KNOXVILLE (WATE) – The Tennessee Department of Safety says one of the drivers involved in a deadly Knoxville school bus crash was not licensed to drive a school bus by himself.
Spokesperson Dalya Qualls says Joe Gallman, 67, had a valid commercial driver’s license, but only a school bus endorsement permit. The permit means he was only allowed to drive a bus with another licensed school bus driver on board.
Qualls said Gallman went to the driver services center on Strawberry Plains Pike on August 2, 2013 to apply and test for his commercial driver’s license with school bus endorsement. His bus experienced mechanical problems and he was unable to take the skills test. Due to the malfunction he was ineligible for a school bus endorsement.
Qualls said the department inadvertently issued him an interim license with the school bus endorsement, but voided it while he was at the center. He was then issued the correct license, with only a school bus endorsement permit. He was then mailed his permanent license, which does not have a school bus endorsement.
Gallman did not wish to comment on the issue.
Superintendent Dr. Jim McIntyre showed WATE 6 On Your Side a copy of his license provided to Knox County Schools that shows the letters “PS” on his license, which according to the state DMV website, indicate endorsements for both passenger vehicles and school buses.
WATE 6 On Your Side sent a copy of the license to Qualls who said it appeared to be the voided interim license.
More online: Tennessee CDL Endorsement Table
Because of the discrepancy, McIntyre ordered a complete review of all 300 to 500 of the county’s bus drivers.
“We are going to undertake a comprehensive review of all of our contractor’s current drivers to ensure that they do in fact have the appropriate licensure,” said McIntyre.
McIntyre says if any issues are found in the review, there will be significant consequences for the contractor.
Knox County Schools says it requires proof of license before anyone is allowed to drive a school bus for the system.
Gallman was driving bus 57 serving Sunnyview Primary School. Three people on board that bus died when bus 44 from Chilhowee Intermediate School crossed over a concrete median on Asheville Highway Dec. 2 and crashed into bus 57.
Zykia Burns, 6, and Seraya Glasper, 7, both students at Sunnyview Primary School were killed in the crash, as was teacher’s aide Kimberly Riddle, 46.
Knox County school administrators said Sunday the contracts of Rick Fawver, who operates five school buses including bus 57, and Robert Burroughs, who operates ten school buses including bus 44, are under review by the school district pending investigation of the incident by local, state, and federal law enforcement and transportation officials.

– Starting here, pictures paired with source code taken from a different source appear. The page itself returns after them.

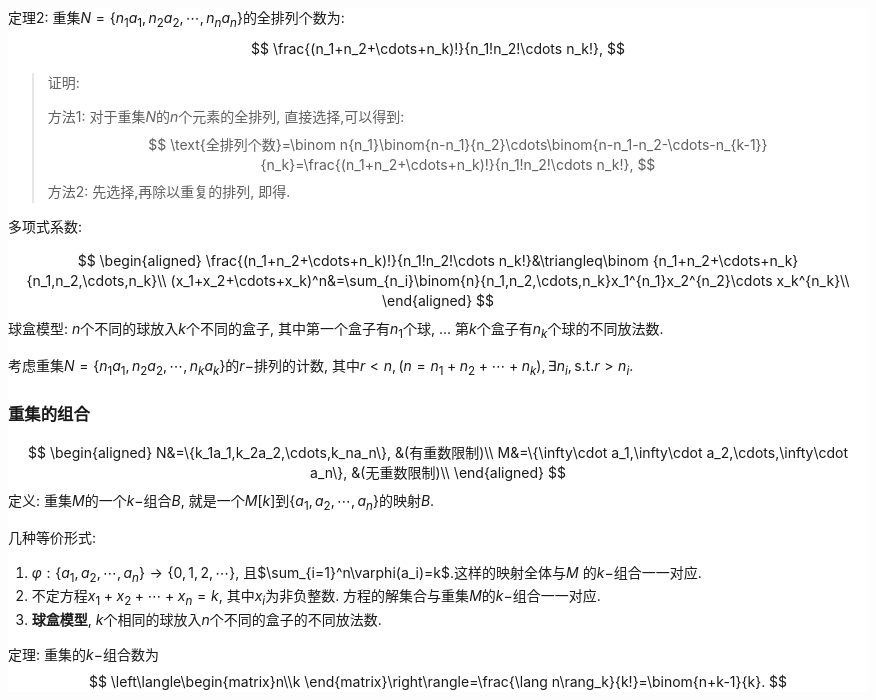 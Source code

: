 

定理2: 重集$N=\{n_1a_1,n_2a_2,\cdots,n_na_n\}$的全排列个数为:
$$
\frac{(n_1+n_2+\cdots+n_k)!}{n_1!n_2!\cdots n_k!},
$$
>   证明:
>
>   方法1: 对于重集$N$的$n$个元素的全排列, 直接选择,可以得到:
>   $$
>   \text{全排列个数}=\binom n{n_1}\binom{n-n_1}{n_2}\cdots\binom{n-n_1-n_2-\cdots-n_{k-1}}{n_k}=\frac{(n_1+n_2+\cdots+n_k)!}{n_1!n_2!\cdots n_k!},
>   $$
>   方法2: 先选择,再除以重复的排列, 即得.

多项式系数: 


$$
\begin{aligned}
\frac{(n_1+n_2+\cdots+n_k)!}{n_1!n_2!\cdots n_k!}&\triangleq\binom {n_1+n_2+\cdots+n_k}{n_1,n_2,\cdots,n_k}\\
(x_1+x_2+\cdots+x_k)^n&=\sum_{n_i}\binom{n}{n_1,n_2,\cdots,n_k}x_1^{n_1}x_2^{n_2}\cdots x_k^{n_k}\\
\end{aligned}
$$
球盒模型: $n$个不同的球放入$k$个不同的盒子, 其中第一个盒子有$n_1$个球, ... 第$k$个盒子有$n_k$个球的不同放法数.

考虑重集$N=\{n_1a_1,n_2a_2,\cdots,n_ka_k\}$的$r-$排列的计数, 其中$r<n,(n=n_1+n_2+\cdots+n_k), \exists n_i, \text{s.t.} r>n_i$.






### 重集的组合
$$
\begin{aligned}
    N&=\{k_1a_1,k_2a_2,\cdots,k_na_n\}, &(有重数限制)\\
    M&=\{\infty\cdot a_1,\infty\cdot a_2,\cdots,\infty\cdot a_n\}, &(无重数限制)\\
\end{aligned}
$$
定义: 重集$M$的一个$k-$组合$B$, 就是一个$M[k]$到$\{a_1,a_2,\cdots,a_n\}$的映射$B$.

几种等价形式:
1. $\varphi:\{a_1,a_2,\cdots,a_n\}\to\{0,1,2,\cdots\}$, 且$\sum_{i=1}^n\varphi(a_i)=k$.这样的映射全体与$M$ 的$k-$组合一一对应.
2. 不定方程$x_1+x_2+\cdots+x_n=k$, 其中$x_i$为非负整数. 方程的解集合与重集$M$的$k-$组合一一对应.
3. **球盒模型**, $k$个相同的球放入$n$个不同的盒子的不同放法数.



定理: 重集的$k-$组合数为
$$
\left\langle\begin{matrix}n\\k
\end{matrix}\right\rangle=\frac{\lang n\rang_k}{k!}=\binom{n+k-1}{k}.
$$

Fawver voluntarily terminated his contract with Knox County Schools, saying, “We find ourselves at a cross roads and after much sould searching and prayers have decided to resign the contracts as we can no longer bear the weight of the responsibility of carrying this precious cargo day in and day out. We have felt honored to provide this service, but our hearts, like yours, are broken and heavy.”
Fawver said his buses have safely delivered an estimated three and a half million students in Knox County since 1967.